Teknisnya di lapangan asisten tanaman/sinder yang berasal dari aneka tanaman disisipkan diantara sinder tanaman tebu. Lahan miring atau rendahan pun harus ditanami, agar seluruh areal menjadi produktif.  Tebu Rakyat yang sangat minim saat itu harus diperbanyak agar pasokan tebu ke pabrik meningkat. Diangkat beberapa sinder TR yang baru, walaupun arealnya belum ada, mereka ditugaskan untuk mencari lahan dan memberi contoh terlebih dahulu.

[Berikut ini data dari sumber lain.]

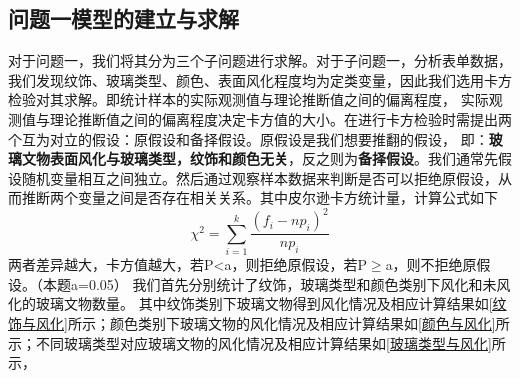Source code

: \documentclass{MathModeling}
\begin{document}
	\subsection{问题一模型的建立与求解}
	对于问题一，我们将其分为三个子问题进行求解。{\heiti 对于子问题一}，分析表单数据，我们发现纹饰、玻璃类型、颜色、表面风化程度均为定类变量，因此我们选用卡方检验对其求解。即统计样本的实际观测值与理论推断值之间的偏离程度，
	实际观测值与理论推断值之间的偏离程度决定卡方值的大小。在进行卡方检验时需提出两个互为对立的假设：原假设和备择假设。原假设是我们想要推翻的假设，
	即：{\textbf{玻璃文物表面风化与玻璃类型，纹饰和颜色无关}}，反之则为{\textbf{备择假设}}。我们通常先假设随机变量相互之间独立。然后通过观察样本数据来判断是否可以拒绝原假设，从而推断两个变量之间是否存在相关关系。其中皮尔逊卡方统计量，计算公式如下
	\begin{equation}
	\chi^2=\sum_{i=1}^{k}\frac{\left( f_i-np_i \right) ^2}{np_i}
	\end{equation}
	两者差异越大，卡方值越大，若P<a，则拒绝原假设，若P$\geq$a，则不拒绝原假设。（本题a=0.05）
	我们首先分别统计了纹饰，玻璃类型和颜色类别下风化和未风化的玻璃文物数量。
	其中纹饰类别下玻璃文物得到风化情况及相应计算结果如\textcolor{blue}{\cref{纹饰与风化}}所示；颜色类别下玻璃文物的风化情况及相应计算结果如\textcolor{blue}{\cref{颜色与风化}}所示；不同玻璃类型对应玻璃文物的风化情况及相应计算结果如\textcolor{blue}{\cref{玻璃类型与风化}}所示，	
	
\end{document}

Dibidang organisasi antara Aneka Tanaman dan Gula ada perbedaan prinsip di lapisan Kepala rayon & Sinder sbb :

Tabel 3 : Perbandingan Organisasi dan Tanggung Jawab Sinder di Afdeling

Asisten Afdeling (Aneka Tanaman)

Sinder Afdeling (Pabrik Gula

1.      Bertanggung jawab atas fisik dan biaya diareal yang dipimpinnya

2.      Pekerjaan Pengolahan Tanah  dikerjakan oleh sendiri atau pihak lain, tetapi ybs bertanggung jawan atas kualitas dan biayanya

3.      Pekerjaan Panen sampai produksi tiba di pabrik merupakan tanggung jawab Asisten

4.      Asisten Tanaman harus bertanggung jawab atas seluruh produksi sampai tiba di pabrik beserta biayanya.

5.      Asisten Tanaman berlaku sebagai Manager secara utuh

6.      Tugas Asisten Tanaman sama persis dengan tugas Kepala Rayon di PG.

1.      Bertanggung jawab atas tanaman dan biaya tanaman saja

2.      Pekerjaan Pengolahan tanah dan perawatan dengan menggunakan alat mekanisasi merupakan tanggung jawan Sinder Mekanisasi

3.      Pekerjaan Panen (Tebang Angkut) sampai mencari tenaganya dilakukan oleh Sinder TMA.

4.      Praktis Sinder Tanaman, hanya melaksanakan tanam dan perawatan saja. Sinder Tanaman tidak menguasasi pembiayaan ddari Mekanisasi dan panen.

5.      Sinder tanaman merupakan sinder spesialisasi, tidak menguasi keseluruhan di afdelingnya

6.      Tugas Sinder Tanaman seperti tugas mandor di Aneka Tanaman.

 

Perbedaan prinsip penugasan inilah yang harus dibaurkan, penulis memilih Sinder Tanaman harus bertanggung jawab sepenuhnya atas areal, produktivitas, produksi, keamanan dan seluruh biayanya. Perubahan organisasi yang dilakukan adalah berdasarkan prinsip diatas. Nama asisten diganti dengan nama Sinder supaya tidak ada perbedaan. Untuk hal ini kami mengadopsi pola di aneka tanaman, sehingga para sinder harus tahu, berapa harga pokok tanaman di lapangan sampai masuk pabrik. Semua upaya ini untuk mendukung management by objective dalam rangka menyusun peringkat sinder, peringkat kepala tanaman. Tentu dengan cara terbuka dan objektif seperti ini, etos kerja bertambah kuat. Begitu pula pada TR mereka harus dapat membimbing dengan dana kredit yang disiapkan dapat memperoleh laba. Dengan demikian areal tanaman tebu akan bertambah. Sinder TR (Tebu Rakyat) ditugaskan untuk memiliki lahan sewa dan menanam tebu sendiri, kredit untuk modal kerja disiapkan. Diharapkan rakyat disekitarnya dapat ikut bergabung setelah melihat keuntungan mengelola TR.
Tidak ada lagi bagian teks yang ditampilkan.